Search the data for the word "desc" and copy out every line that has it.

─── Given information

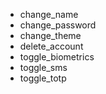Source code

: * change_name
* change_password
* change_theme
* delete_account
* toggle_biometrics
* toggle_sms
* toggle_totp
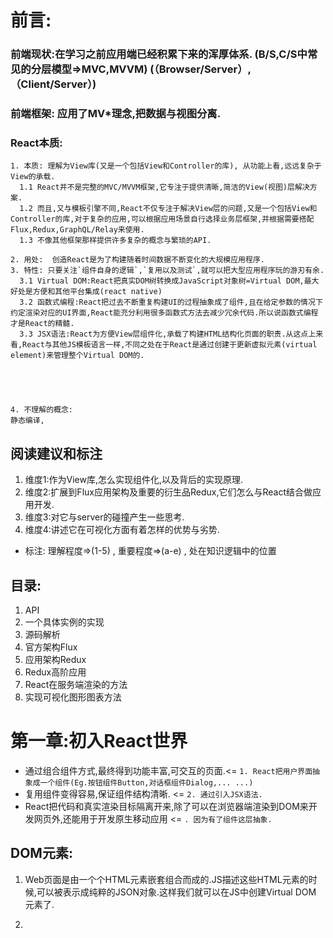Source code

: # 前言:
### 前端现状:在学习之前应用端已经积累下来的浑厚体系. (B/S,C/S中常见的分层模型=>MVC,MVVM) (（Browser/Server）,（Client/Server）)
### 前端框架: 应用了MV*理念,把数据与视图分离.
### React本质:



    1. 本质: 理解为View库(又是一个包括View和Controller的库), 从功能上看,远远复杂于View的承载.
      1.1 React并不是完整的MVC/MVVM框架,它专注于提供清晰,简洁的View(视图)层解决方案.
      1.2 而且,又与模板引擎不同,React不仅专注于解决View层的问题,又是一个包括View和Controller的库,对于复杂的应用,可以根据应用场景自行选择业务层框架,并根据需要搭配Flux,Redux,GraphQL/Relay来使用.
      1.3 不像其他框架那样提供许多复杂的概念与繁琐的API.

    2. 用处:  创造React是为了构建随着时间数据不断变化的大规模应用程序.
    3. 特性: 只要关注`组件自身的逻辑`,`复用以及测试`,就可以把大型应用程序玩的游刃有余.
      3.1 Virtual DOM:React把真实DOM树转换成JavaScript对象树=Virtual DOM,最大好处是方便和其他平台集成(react native)
      3.2 函数式编程:React把过去不断重复构建UI的过程抽象成了组件,且在给定参数的情况下约定渲染对应的UI界面,React能充分利用很多函数式方法去减少冗余代码.所以说函数式编程才是React的精髓.
      3.3 JSX语法:React为方便View层组件化,承载了构建HTML结构化页面的职责.从这点上来看,React与其他JS模板语言一样,不同之处在于React是通过创建于更新虚拟元素(virtual element)来管理整个Virtual DOM的.





    4. 不理解的概念:
    静态编译,



## 阅读建议和标注
1. 维度1:作为View库,怎么实现组件化,以及背后的实现原理.
2. 维度2:扩展到Flux应用架构及重要的衍生品Redux,它们怎么与React结合做应用开发.
3. 维度3:对它与server的碰撞产生一些思考.
4. 维度4:讲述它在可视化方面有着怎样的优势与劣势.
* 标注: 理解程度=>(1-5) , 重要程度=>(a-e) , 处在知识逻辑中的位置


## 目录:
1. API
2. 一个具体实例的实现
3. 源码解析
4. 官方架构Flux
5. 应用架构Redux
6. Redux高阶应用
7. React在服务端渲染的方法
8. 实现可视化图形图表方法



# 第一章:初入React世界
* 通过组合组件方式,最终得到功能丰富,可交互的页面.<= `1. React把用户界面抽象成一个组件(Eg.按钮组件Button,对话框组件Dialog,... ...)`
* 复用组件变得容易,保证组件结构清晰. <= `2. 通过引入JSX语法.`
* React把代码和真实渲染目标隔离开来,除了可以在浏览器端渲染到DOM来开发网页外,还能用于开发原生移动应用 <= `. 因为有了组件这层抽象.`

## DOM元素:
1. Web页面是由一个个HTML元素嵌套组合而成的.JS描述这些HTML元素的时候,可以被表示成纯粹的JSON对象.这样我们就可以在JS中创建Virtual DOM 元素了.

2.
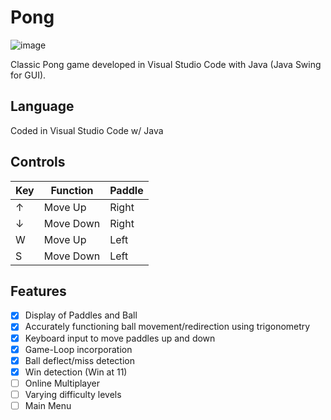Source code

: # Pong
![image](https://user-images.githubusercontent.com/120230187/233693949-03367ead-febd-42df-a757-02535ac2b2b1.png)

Classic Pong game developed in Visual Studio Code with Java (Java Swing for GUI).

## Language
Coded in Visual Studio Code w/ Java

## Controls
| Key | Function | Paddle |
| --- | -------- | ------ |
|  ↑  | Move Up  | Right  |
|  ↓  | Move Down| Right  |
|  W  | Move Up  |  Left  |
|  S  | Move Down|  Left  |

## Features
- [x] Display of Paddles and Ball
- [x] Accurately functioning ball movement/redirection using trigonometry
- [x] Keyboard input to move paddles up and down
- [x] Game-Loop incorporation 
- [x] Ball deflect/miss detection 
- [x] Win detection (Win at 11)
- [ ] Online Multiplayer
- [ ] Varying difficulty levels
- [ ] Main Menu
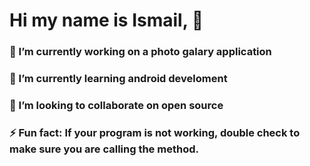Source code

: # Hi my name is Ismail, 👋

 ### 🔭 I’m currently working on a photo galary application
 ### 🌱 I’m currently learning android develoment
### 👯 I’m looking to collaborate on open source
### ⚡ Fun fact: If your program is not working, double check to make sure you are calling the method.


<!--
**ikassim9/Ikassim9** is a ✨ _special_ ✨ repository because its `README.md` (this file) appears on your GitHub profile.



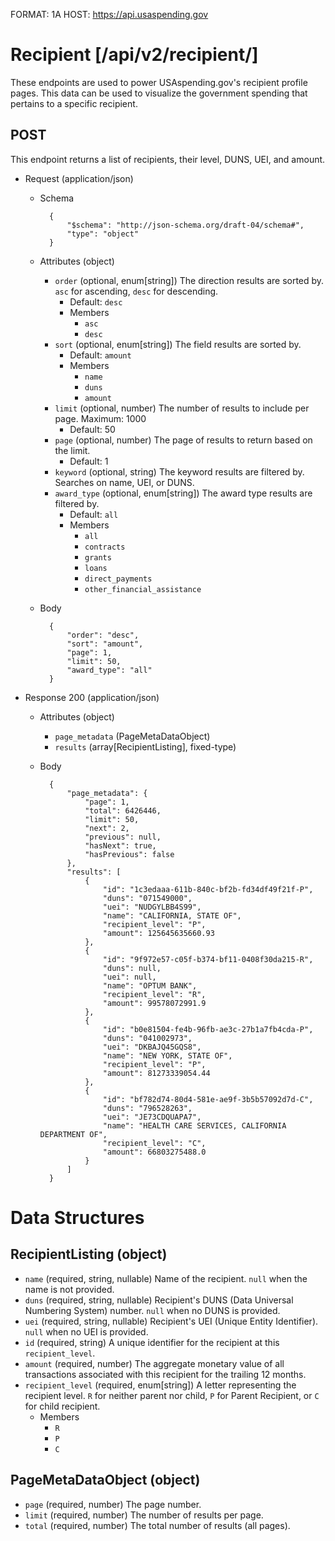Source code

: FORMAT: 1A
HOST: https://api.usaspending.gov

# Recipient [/api/v2/recipient/]

These endpoints are used to power USAspending.gov's recipient profile pages. This data can be used to visualize the government spending that pertains to a specific recipient.

## POST

This endpoint returns a list of recipients, their level, DUNS, UEI, and amount.

+ Request (application/json)
    + Schema

            {
                "$schema": "http://json-schema.org/draft-04/schema#",
                "type": "object"
            }

    + Attributes (object)
        + `order` (optional, enum[string])
            The direction results are sorted by. `asc` for ascending, `desc` for descending.
            + Default: `desc`
            + Members
                + `asc`
                + `desc`
        + `sort` (optional, enum[string])
            The field results are sorted by.
            + Default: `amount`
            + Members
                + `name`
                + `duns`
                + `amount`
        + `limit` (optional, number)
            The number of results to include per page. Maximum: 1000
            + Default: 50
        + `page` (optional, number)
            The page of results to return based on the limit.
            + Default: 1
        + `keyword` (optional, string)
            The keyword results are filtered by. Searches on name, UEI, or DUNS.
        + `award_type` (optional, enum[string])
            The award type results are filtered by.
            + Default: `all`
            + Members
                + `all`
                + `contracts`
                + `grants`
                + `loans`
                + `direct_payments`
                + `other_financial_assistance`

    + Body
            
            
            {
                "order": "desc",
                "sort": "amount",
                "page": 1,
                "limit": 50,
                "award_type": "all"
            }


+ Response 200 (application/json)
    + Attributes (object)
        + `page_metadata` (PageMetaDataObject)
        + `results` (array[RecipientListing], fixed-type)

    + Body


            {
                "page_metadata": {
                    "page": 1,
                    "total": 6426446,
                    "limit": 50,
                    "next": 2,
                    "previous": null,
                    "hasNext": true,
                    "hasPrevious": false
                },
                "results": [
                    {
                        "id": "1c3edaaa-611b-840c-bf2b-fd34df49f21f-P",
                        "duns": "071549000",
                        "uei": "NUDGYLBB4S99",                
                        "name": "CALIFORNIA, STATE OF",
                        "recipient_level": "P",
                        "amount": 125645635660.93
                    },
                    {
                        "id": "9f972e57-c05f-b374-bf11-0408f30da215-R",
                        "duns": null,
                        "uei": null,                
                        "name": "OPTUM BANK",
                        "recipient_level": "R",
                        "amount": 99578072991.9
                    },
                    {
                        "id": "b0e81504-fe4b-96fb-ae3c-27b1a7fb4cda-P",
                        "duns": "041002973",
                        "uei": "DKBAJQ45GQS8",                
                        "name": "NEW YORK, STATE OF",
                        "recipient_level": "P",
                        "amount": 81273339054.44
                    },
                    {
                        "id": "bf782d74-80d4-581e-ae9f-3b5b57092d7d-C",
                        "duns": "796528263",
                        "uei": "JE73CDQUAPA7",                
                        "name": "HEALTH CARE SERVICES, CALIFORNIA DEPARTMENT OF",
                        "recipient_level": "C",
                        "amount": 66803275488.0
                    }
                ]
            }




# Data Structures

## RecipientListing (object)
+ `name` (required, string, nullable)
    Name of the recipient. `null` when the name is not provided.
+ `duns` (required, string, nullable)
    Recipient's DUNS (Data Universal Numbering System) number. `null` when no DUNS is provided.
+ `uei` (required, string, nullable)
    Recipient's UEI (Unique Entity Identifier). `null` when no UEI is provided.
+ `id` (required, string)
    A unique identifier for the recipient at this `recipient_level`.
+ `amount` (required, number)
    The aggregate monetary value of all transactions associated with this recipient for the trailing 12 months.
+ `recipient_level` (required, enum[string])
    A letter representing the recipient level. `R` for neither parent nor child, `P` for Parent Recipient, or `C` for child recipient.
    + Members
        + `R`
        + `P`
        + `C`

## PageMetaDataObject (object)
+ `page` (required, number)
    The page number.
+ `limit` (required, number)
    The number of results per page.
+ `total` (required, number)
    The total number of results (all pages).
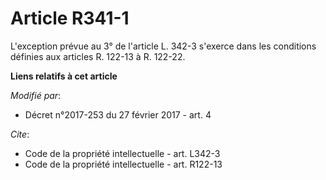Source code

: # Article R341-1

L'exception prévue au 3° de l'article L. 342-3 s'exerce dans les conditions définies aux articles R. 122-13 à R. 122-22.

**Liens relatifs à cet article**

_Modifié par_:

  - Décret n°2017-253 du 27 février 2017 - art. 4

_Cite_:

  - Code de la propriété intellectuelle - art. L342-3
  - Code de la propriété intellectuelle - art. R122-13
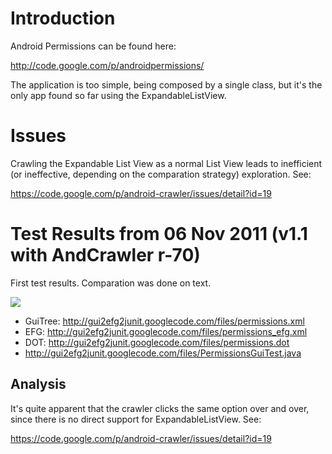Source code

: # Introduction #

Android Permissions can be found here:

http://code.google.com/p/androidpermissions/

The application is too simple, being composed by a single class, but it's the only app found so far using the ExpandableListView.

# Issues #

Crawling the Expandable List View as a normal List View leads to inefficient (or ineffective, depending on the comparation strategy) exploration. See:

https://code.google.com/p/android-crawler/issues/detail?id=19

# Test Results from 06 Nov 2011 (v1.1 with AndCrawler r-70) #

First test results. Comparation was done on text.

[![](http://gui2efg2junit.googlecode.com/files/permission.png)](http://code.google.com/p/gui2efg2junit/downloads/detail?name=permission.png&can=2&q=)

  * GuiTree: http://gui2efg2junit.googlecode.com/files/permissions.xml
  * EFG: http://gui2efg2junit.googlecode.com/files/permissions_efg.xml
  * DOT: http://gui2efg2junit.googlecode.com/files/permissions.dot
  * http://gui2efg2junit.googlecode.com/files/PermissionsGuiTest.java

## Analysis ##

It's quite apparent that the crawler clicks the same option over and over, since there is no direct support for ExpandableListView. See:

https://code.google.com/p/android-crawler/issues/detail?id=19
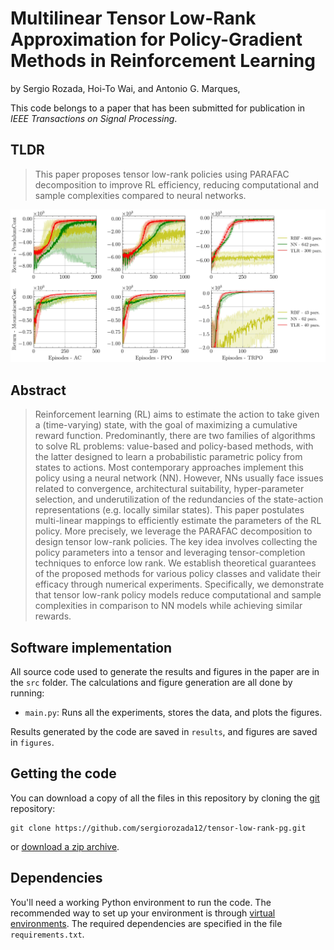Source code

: # Multilinear Tensor Low-Rank Approximation for Policy-Gradient Methods in Reinforcement Learning

by
Sergio Rozada,
Hoi-To Wai,
and Antonio G. Marques,

This code belongs to a paper that has been submitted for publication in *IEEE Transactions on Signal Processing*.

## TLDR

> This paper proposes tensor low-rank policies using PARAFAC decomposition to improve RL efficiency, reducing computational and sample complexities compared to neural networks.

<p align="center">
    <img src="figures/fig_2.jpg" alt="drawing" width="800"/>
</p>


## Abstract

> Reinforcement learning (RL) aims to estimate the action to take given a (time-varying) state, with the goal of maximizing a cumulative reward function. Predominantly, there are two families of algorithms to solve RL problems: value-based and policy-based methods, with the latter designed to learn a probabilistic parametric policy from states to actions. Most contemporary approaches implement this policy using a neural network (NN). However, NNs usually face issues related to convergence, architectural suitability, hyper-parameter selection, and underutilization of the redundancies of the state-action representations (e.g. locally similar states). This paper postulates multi-linear mappings to efficiently estimate the parameters of the RL policy. More precisely, we leverage the PARAFAC decomposition to design tensor low-rank policies. The key idea involves collecting the policy parameters into a tensor and leveraging tensor-completion techniques to enforce low rank. We establish theoretical guarantees of the proposed methods for various policy classes and validate their efficacy through numerical experiments. Specifically, we demonstrate that tensor low-rank policy models reduce computational and sample complexities in comparison to NN models while achieving similar rewards.


## Software implementation

All source code used to generate the results and figures in the paper are in the `src` folder. The calculations and figure generation are all done by running:
* `main.py`: Runs all the experiments, stores the data, and plots the figures.

Results generated by the code are saved in `results`, and figures are saved in `figures`.

## Getting the code

You can download a copy of all the files in this repository by cloning the
[git](https://github.com/sergiorozada12/tensor-low-rank-pg) repository:

    git clone https://github.com/sergiorozada12/tensor-low-rank-pg.git

or [download a zip archive](https://github.com/sergiorozada12/tensor-low-rank-pg/archive/refs/heads/main.zip).

## Dependencies

You'll need a working Python environment to run the code.
The recommended way to set up your environment is through [virtual environments](https://docs.python.org/3/library/venv.html). The required dependencies are specified in the file `requirements.txt`.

──────

Exercise output.
            The direction results are sorted by. `asc` for ascending, `desc` for descending.
            + Default: `desc`
                + `desc`
                "order": "desc",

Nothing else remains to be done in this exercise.